I think my aesthetic is pretty eclectic. I love pattern and texture. In my illustration work I use a lot of black and white, building up tones with hundreds of tiny dots of black ink. Working with flowers definitely made me get excited about colour a lot more, which then fed back into my illustration work. I’m really into using different patterns together and I’m very inspired by the way traditional Japanese textiles approach pattern mixing. I love the way you can play with lots of different shades of the same tone in indigo. I guess that takes us back to monochrome.

Q: What was the inspiration behind Isvald?

A couple of years ago I began messing around with indigo dye, just making things for myself and my friends. I was wearing a shirt I’d dyed when I went into the shop Nube Green in Seattle. They loved it and asked me to produce a range of scarves, which encouraged me to pursue it more seriously.

Q: Can you tell us about your other creative projects? We know you are up to a lot in Seattle!

At the moment I’m focusing a lot on Marigold and Mint Botanicals, which is a line of candles and soaps I have with Christian Petersen and Katherine Anderson. I illustrate all the papers we use in the packaging and Christian creates patterns from my illustrations. Katherine and I work on the scents – which are inspired by her organic flower farm near Seattle. We are launching our website very soon, which is exciting. I also recently completed a large wall hanging for Matt Dillon’s new restaurant, Upper Bar Ferd’nand.

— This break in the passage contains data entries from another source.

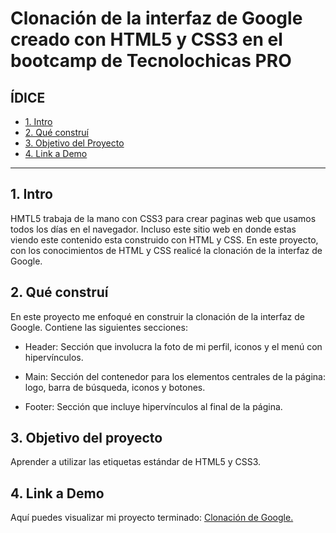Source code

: # Clonación de la interfaz de Google creado con HTML5 y CSS3 en el bootcamp de Tecnolochicas PRO
## **ÍDICE**
* [1. Intro](https://github.com/Lizbeth-Moreno/ClonacionGoogle/blob/main/README.md#1-intro)
* [2. Qué construí](https://github.com/Lizbeth-Moreno/ClonacionGoogle/blob/main/README.md#2-qu%C3%A9-constru%C3%AD)
* [3. Objetivo del Proyecto](https://github.com/Lizbeth-Moreno/ClonacionGoogle/blob/main/README.md#3-objetivo-del-proyecto)
* [4. Link a Demo](https://github.com/Lizbeth-Moreno/ClonacionGoogle/blob/main/README.md#4-link-a-demo)
****
## 1. Intro
HMTL5 trabaja de la mano con CSS3 para crear paginas web que usamos todos los días en el navegador. Incluso este sitio web en donde estas viendo este contenido esta construido con HTML y CSS. En este proyecto, con los conocimientos de HTML y CSS realicé la clonación de la interfaz de Google.

## 2. Qué construí 
En este proyecto me enfoqué en construir la clonación de la interfaz de Google. Contiene las siguientes secciones:

* Header: Sección que involucra la foto de mi perfil, iconos y el menú con hipervínculos.

* Main: Sección del contenedor para los elementos centrales de la página: logo, barra de búsqueda, iconos y botones.

* Footer: Sección que incluye hipervínculos al final de la página.

## 3. Objetivo del proyecto 
Aprender a utilizar las etiquetas estándar de HTML5 y CSS3.

## 4. Link a Demo
Aquí puedes visualizar mi proyecto terminado: [Clonación de Google.](https://radiant-fenglisu-248dc6.netlify.app/)
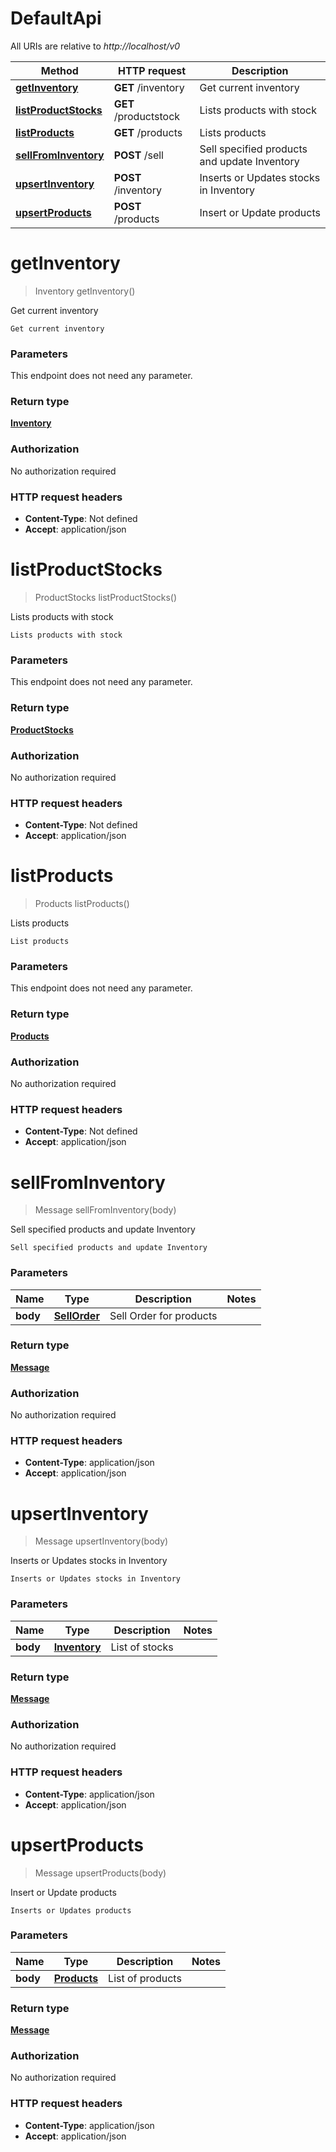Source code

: # DefaultApi

All URIs are relative to *http://localhost/v0*

Method | HTTP request | Description
------------- | ------------- | -------------
[**getInventory**](DefaultApi.md#getInventory) | **GET** /inventory | Get current inventory
[**listProductStocks**](DefaultApi.md#listProductStocks) | **GET** /productstock | Lists products with stock
[**listProducts**](DefaultApi.md#listProducts) | **GET** /products | Lists products
[**sellFromInventory**](DefaultApi.md#sellFromInventory) | **POST** /sell | Sell specified products and update Inventory
[**upsertInventory**](DefaultApi.md#upsertInventory) | **POST** /inventory | Inserts or Updates stocks in Inventory
[**upsertProducts**](DefaultApi.md#upsertProducts) | **POST** /products | Insert or Update products


<a name="getInventory"></a>
# **getInventory**
> Inventory getInventory()

Get current inventory

    Get current inventory

### Parameters
This endpoint does not need any parameter.

### Return type

[**Inventory**](../Models/Inventory.md)

### Authorization

No authorization required

### HTTP request headers

- **Content-Type**: Not defined
- **Accept**: application/json

<a name="listProductStocks"></a>
# **listProductStocks**
> ProductStocks listProductStocks()

Lists products with stock

    Lists products with stock

### Parameters
This endpoint does not need any parameter.

### Return type

[**ProductStocks**](../Models/ProductStocks.md)

### Authorization

No authorization required

### HTTP request headers

- **Content-Type**: Not defined
- **Accept**: application/json

<a name="listProducts"></a>
# **listProducts**
> Products listProducts()

Lists products

    List products

### Parameters
This endpoint does not need any parameter.

### Return type

[**Products**](../Models/Products.md)

### Authorization

No authorization required

### HTTP request headers

- **Content-Type**: Not defined
- **Accept**: application/json

<a name="sellFromInventory"></a>
# **sellFromInventory**
> Message sellFromInventory(body)

Sell specified products and update Inventory

    Sell specified products and update Inventory

### Parameters

Name | Type | Description  | Notes
------------- | ------------- | ------------- | -------------
 **body** | [**SellOrder**](../Models/SellOrder.md)| Sell Order for products |

### Return type

[**Message**](../Models/Message.md)

### Authorization

No authorization required

### HTTP request headers

- **Content-Type**: application/json
- **Accept**: application/json

<a name="upsertInventory"></a>
# **upsertInventory**
> Message upsertInventory(body)

Inserts or Updates stocks in Inventory

    Inserts or Updates stocks in Inventory

### Parameters

Name | Type | Description  | Notes
------------- | ------------- | ------------- | -------------
 **body** | [**Inventory**](../Models/Inventory.md)| List of stocks |

### Return type

[**Message**](../Models/Message.md)

### Authorization

No authorization required

### HTTP request headers

- **Content-Type**: application/json
- **Accept**: application/json

<a name="upsertProducts"></a>
# **upsertProducts**
> Message upsertProducts(body)

Insert or Update products

    Inserts or Updates products

### Parameters

Name | Type | Description  | Notes
------------- | ------------- | ------------- | -------------
 **body** | [**Products**](../Models/Products.md)| List of products |

### Return type

[**Message**](../Models/Message.md)

### Authorization

No authorization required

### HTTP request headers

- **Content-Type**: application/json
- **Accept**: application/json


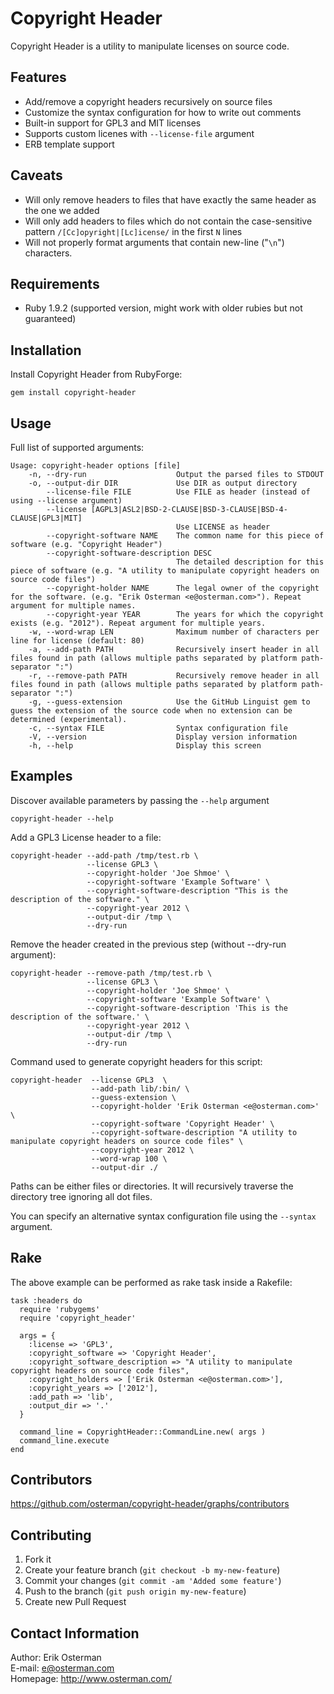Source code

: Copyright Header
===============

Copyright Header is a utility to manipulate licenses on source code.

Features
--------

* Add/remove a copyright headers recursively on source files
* Customize the syntax configuration for how to write out comments
* Built-in support for GPL3 and MIT licenses
* Supports custom licenes with `--license-file` argument
* ERB template support

Caveats
-------
* Will only remove headers to files that have exactly the same header as the one we added
* Will only add headers to files which do not contain the case-sensitive pattern `/[Cc]opyright|[Lc]icense/` in the first `N` lines
* Will not properly format arguments that contain new-line ("`\n`") characters.

Requirements
------------

* Ruby 1.9.2 (supported version, might work with older rubies but not guaranteed)

Installation
------------

Install Copyright Header from RubyForge:

    gem install copyright-header


Usage
-----

Full list of supported arguments:

    Usage: copyright-header options [file]
        -n, --dry-run                    Output the parsed files to STDOUT
        -o, --output-dir DIR             Use DIR as output directory
            --license-file FILE          Use FILE as header (instead of using --license argument)
            --license [AGPL3|ASL2|BSD-2-CLAUSE|BSD-3-CLAUSE|BSD-4-CLAUSE|GPL3|MIT]
                                         Use LICENSE as header
            --copyright-software NAME    The common name for this piece of software (e.g. "Copyright Header")
            --copyright-software-description DESC
                                         The detailed description for this piece of software (e.g. "A utility to manipulate copyright headers on source code files")
            --copyright-holder NAME      The legal owner of the copyright for the software. (e.g. "Erik Osterman <e@osterman.com>"). Repeat argument for multiple names.
            --copyright-year YEAR        The years for which the copyright exists (e.g. "2012"). Repeat argument for multiple years.
        -w, --word-wrap LEN              Maximum number of characters per line for license (default: 80)
        -a, --add-path PATH              Recursively insert header in all files found in path (allows multiple paths separated by platform path-separator ":")
        -r, --remove-path PATH           Recursively remove header in all files found in path (allows multiple paths separated by platform path-separator ":")
        -g, --guess-extension            Use the GitHub Linguist gem to guess the extension of the source code when no extension can be determined (experimental).
        -c, --syntax FILE                Syntax configuration file
        -V, --version                    Display version information
        -h, --help                       Display this screen

Examples
--------

Discover available parameters by passing the `--help` argument

    copyright-header --help

Add a GPL3 License header to a file:

    copyright-header --add-path /tmp/test.rb \
                     --license GPL3 \
                     --copyright-holder 'Joe Shmoe' \
                     --copyright-software 'Example Software' \
                     --copyright-software-description "This is the description of the software." \
                     --copyright-year 2012 \
                     --output-dir /tmp \
                     --dry-run 

Remove the header created in the previous step (without --dry-run argument):

    copyright-header --remove-path /tmp/test.rb \
                     --license GPL3 \
                     --copyright-holder 'Joe Shmoe' \
                     --copyright-software 'Example Software' \
                     --copyright-software-description 'This is the description of the software.' \
                     --copyright-year 2012 \
                     --output-dir /tmp \
                     --dry-run 

Command used to generate copyright headers for this script:

    copyright-header  --license GPL3  \
                      --add-path lib/:bin/ \
                      --guess-extension \
                      --copyright-holder 'Erik Osterman <e@osterman.com>' \
                      --copyright-software 'Copyright Header' \
                      --copyright-software-description "A utility to manipulate copyright headers on source code files" \
                      --copyright-year 2012 \
                      --word-wrap 100 \
                      --output-dir ./


Paths can be either files or directories. It will recursively traverse the directory tree ignoring all dot files.

You can specify an alternative syntax configuration file using the `--syntax` argument.

Rake
----

The above example can be performed as rake task inside a Rakefile:

    task :headers do
      require 'rubygems'
      require 'copyright_header'

      args = {
        :license => 'GPL3',
        :copyright_software => 'Copyright Header',
        :copyright_software_description => "A utility to manipulate copyright headers on source code files",
        :copyright_holders => ['Erik Osterman <e@osterman.com>'],
        :copyright_years => ['2012'],
        :add_path => 'lib',
        :output_dir => '.'
      }

      command_line = CopyrightHeader::CommandLine.new( args )
      command_line.execute
    end


Contributors
------------

<https://github.com/osterman/copyright-header/graphs/contributors>
    
Contributing
------------

1. Fork it
2. Create your feature branch (`git checkout -b my-new-feature`)
3. Commit your changes (`git commit -am 'Added some feature'`)
4. Push to the branch (`git push origin my-new-feature`)
5. Create new Pull Request

Contact Information
-------------------

Author: Erik Osterman  
E-mail: <e@osterman.com>  
Homepage: <http://www.osterman.com/>  


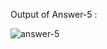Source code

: Output of Answer-5 :

![answer-5](https://github.com/A-N-U-S-I-N/Assignment-2/assets/144716175/096ba3cb-9d96-4384-8bd2-a858cb2cf39c)
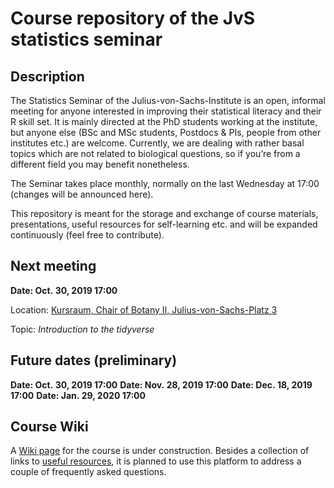 Course repository of the JvS statistics seminar
================

## Description

The Statistics Seminar of the Julius-von-Sachs-Institute is an open,
informal meeting for anyone interested in improving their statistical
literacy and their R skill set. It is mainly directed at the PhD
students working at the institute, but anyone else (BSc and MSc
students, Postdocs & PIs, people from other institutes etc.) are
welcome. Currently, we are dealing with rather basal topics which are
not related to biological questions, so if you’re from a different field
you may benefit nonetheless.

The Seminar takes place monthly, normally on the last Wednesday at 17:00
(changes will be announced here).

This repository is meant for the storage and exchange of course
materials, presentations, useful resources for self-learning etc. and
will be expanded continuously (feel free to contribute).

## Next meeting

**Date: Oct. 30, 2019 17:00**

Location: [Kursraum, Chair of Botany II,
Julius-von-Sachs-Platz 3](https://wueaddress.uni-wuerzburg.de/search/map/99992113)

Topic: *Introduction to the tidyverse*
## Future dates (preliminary)
**Date: Oct. 30, 2019 17:00**
**Date: Nov. 28, 2019 17:00**
**Date: Dec. 18, 2019 17:00**
**Date: Jan. 29, 2020 17:00**

## Course Wiki

A [Wiki page](https://github.com/r-link/Julius_von_Stats/wiki) for the
course is under construction. Besides a collection of links to [useful
resources](https://github.com/r-link/Julius_von_Stats/wiki/Useful-resources),
it is planned to use this platform to address a couple of frequently
asked questions.
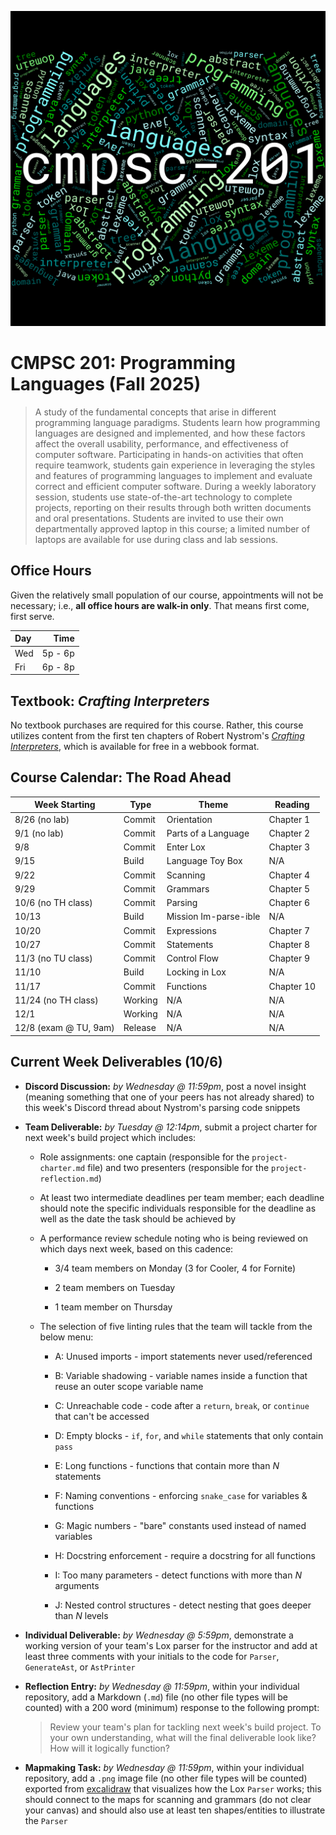 ![CMPSC 201 word cloud](../assets/allegheny-college-cmpsc-201-fall-2025.png)

# CMPSC 201: Programming Languages (Fall 2025)

> A study of the fundamental concepts that arise in different programming
language paradigms. Students learn how programming languages are designed and
implemented, and how these factors affect the overall usability, performance,
and effectiveness of computer software. Participating in hands-on activities
that often require teamwork, students gain experience in leveraging the styles
and features of programming languages to implement and evaluate correct and
efficient computer software. During a weekly laboratory session, students use
state-of-the-art technology to complete projects, reporting on their results
through both written documents and oral presentations. Students are invited to
use their own departmentally approved laptop in this course; a limited number of
laptops are available for use during class and lab sessions.

## Office Hours

Given the relatively small population of our course, appointments will not be
necessary; i.e., **all office hours are walk-in only**. That means first come,
first serve.

| Day | Time          |
| :-- | ------------: |
| Wed | 5p - 6p       |
| Fri | 6p - 8p       |

## Textbook: *Crafting Interpreters*

No textbook purchases are required for this course. Rather, this course utilizes
content from the first ten chapters of Robert Nystrom's
[*Crafting Interpreters*](https://craftinginterpreters.com/contents.html), which
is available for free in a webbook format.

## Course Calendar: The Road Ahead

| Week Starting            | Type      | Theme                    | Reading    |
| ------------------------ | --------- | ------------------------ | ---------- |
| 8/26 (no lab)            | Commit    | Orientation              | Chapter 1  |
| 9/1 (no lab)             | Commit    | Parts of a Language      | Chapter 2  |
| 9/8                      | Commit    | Enter Lox                | Chapter 3  |
| 9/15                     | Build     | Language Toy Box         | N/A        |
| 9/22                     | Commit    | Scanning                 | Chapter 4  |
| 9/29                     | Commit    | Grammars                 | Chapter 5  |
| 10/6 (no TH class)       | Commit    | Parsing                  | Chapter 6  |
| 10/13                    | Build     | Mission Im-parse-ible    | N/A        |
| 10/20                    | Commit    | Expressions              | Chapter 7  |
| 10/27                    | Commit    | Statements               | Chapter 8  |
| 11/3 (no TU class)       | Commit    | Control Flow             | Chapter 9  |
| 11/10                    | Build     | Locking in Lox           | N/A        |
| 11/17                    | Commit    | Functions                | Chapter 10 |
| 11/24 (no TH class)      | Working   | N/A                      | N/A        |
| 12/1                     | Working   | N/A                      | N/A        |
| 12/8 (exam @ TU, 9am)    | Release   | N/A                      | N/A        |

## Current Week Deliverables (10/6)

- **Discord Discussion:** *by Wednesday @ 11:59pm*, post a novel insight
  (meaning something that one of your peers has not already shared) to this
  week's Discord thread about Nystrom's parsing code snippets

- **Team Deliverable:** *by Tuesday @ 12:14pm*, submit a project charter for
  next week's build project which includes:

  - Role assignments: one captain (responsible for the `project-charter.md`
    file) and two presenters (responsible for the `project-reflection.md`)

  - At least two intermediate deadlines per team member; each deadline should
    note the specific individuals responsible for the deadline as well as the
    date the task should be achieved by

  - A performance review schedule noting who is being reviewed on which days
    next week, based on this cadence:

    - 3/4 team members on Monday (3 for Cooler, 4 for Fornite)

    - 2 team members on Tuesday

    - 1 team member on Thursday

  - The selection of five linting rules that the team will tackle from the below
    menu:

    - A: Unused imports - import statements never used/referenced

    - B: Variable shadowing - variable names inside a function that reuse an
      outer scope variable name

    - C: Unreachable code - code after a `return`, `break`, or `continue` that
      can't be accessed

    - D: Empty blocks - `if`, `for`, and `while` statements that only contain
      `pass`

    - E: Long functions - functions that contain more than *N* statements

    - F: Naming conventions - enforcing `snake_case` for variables & functions

    - G: Magic numbers - "bare" constants used instead of named variables

    - H: Docstring enforcement - require a docstring for all functions
    
    - I: Too many parameters - detect functions with more than *N* arguments

    - J: Nested control structures - detect nesting that goes deeper than *N*
      levels

- **Individual Deliverable:** *by Wednesday @ 5:59pm*, demonstrate a working
  version of your team's Lox parser for the instructor and add at least three
  comments with your initials to the code for `Parser`, `GenerateAst`, or
  `AstPrinter`

- **Reflection Entry:** *by Wednesday @ 11:59pm*, within your individual
  repository, add a Markdown (`.md`) file (no other file types will be counted)
  with a 200 word (minimum) response to the following prompt:
  
  > Review your team's plan for tackling next week's build project. To your own
  > understanding, what will the final deliverable look like? How will it
  > logically function?

- **Mapmaking Task:** *by Wednesday @ 11:59pm*, within your individual
  repository, add a `.png` image file (no other file types will be counted)
  exported from [excalidraw](https://excalidraw.com/) that visualizes how the
  Lox `Parser` works; this should connect to the maps for scanning and grammars
  (do not clear your canvas) and should also use at least ten shapes/entities
  to illustrate the `Parser`
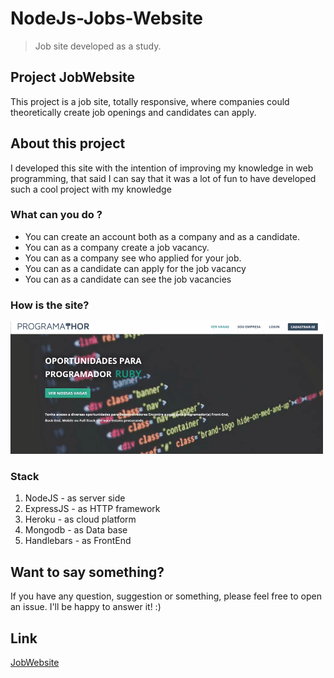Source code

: # NodeJs-Jobs-Website
> Job site developed as a study.

## Project JobWebsite
This project is a job site, totally responsive, where companies could theoretically create job openings and candidates can apply.

## About this project
I developed this site with the intention of improving my knowledge in web programming, that said I can say that it was a lot of fun to have developed such a cool project with my knowledge

### What can you do ?
- You can create an account both as a company and as a candidate.
- You can as a company create a job vacancy.
- You can as a company see who applied for your job.
- You can as a candidate can apply for the job vacancy
- You can as a candidate can see the job vacancies


### How is the site?
  ![](jobWebsite(1).gif)


### Stack 
1. NodeJS - as server side
2. ExpressJS - as HTTP framework
3. Heroku - as cloud platform
4. Mongodb - as Data base
5. Handlebars - as FrontEnd

## Want to say something?
If you have any question, suggestion or something, please feel free to open an issue. I'll be happy to answer it! :)

## Link
[JobWebsite](https://jobswebsite.herokuapp.com/)
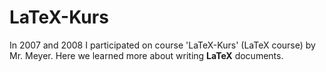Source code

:# LaTeX-Kurs
In 2007 and 2008 I participated on course 'LaTeX-Kurs' (LaTeX course) by Mr. Meyer. Here we learned more about writing
**LaTeX** documents.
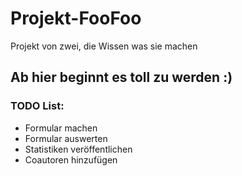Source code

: # Projekt-FooFoo
Projekt von zwei, die Wissen was sie machen

## Ab hier beginnt es toll zu werden :)

### TODO List:
- Formular machen 
- Formular auswerten 
- Statistiken veröffentlichen 
- Coautoren hinzufügen
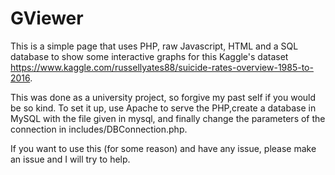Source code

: # GViewer

This is a simple page that uses PHP, raw Javascript, HTML and a SQL database to show some interactive graphs for this Kaggle's dataset https://www.kaggle.com/russellyates88/suicide-rates-overview-1985-to-2016.

This was done as a university project, so forgive my past self if you would be so kind. To set it up, use Apache to serve the PHP,create a database in MySQL with the file given in mysql, and finally change the parameters of the connection in includes/DBConnection.php. 

If you want to use this (for some reason) and have any issue, please make an issue and I will try to help.
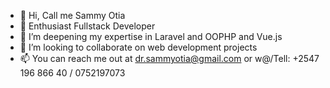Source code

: - 👋 Hi, Call me Sammy Otia
- 👀 Enthusiast Fullstack Developer
- 🌱 I’m deepening my expertise in Laravel and OOPHP and Vue.js
- 💞️ I’m looking to collaborate on web development projects
- 📫 You can reach me out at dr.sammyotia@gmail.com or w@/Tell: +2547 196 866 40 / 0752197073

<!---
drSammyOtia/drSammyOtia is a ✨ special ✨ repository because its `README.md` (this file) appears on your GitHub profile.
You can click the Preview link to take a look at your changes.
--->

Q: What else should we keep in eye out for in the future?

This summer I will be leading a workshop at the Olympic Sculpture Park as part of the Summer at SAM series. It’s called ‘Bleu de Travail’ (working blues) and will explore the role indigo has played in colonialism, resistance, industrialization and commerce. Participants will be able to dye pieces of fabric, communally creating a temporary installation which celebrates indigo and indigo workers. I’m really excited! I’m also creating new drawings for a show at the end of the year with two other female artists from Seattle. I see all my work, whether it’s floral design, textile design or drawing as equally important. I approach each flower arrangement and garment I dye as a piece of art.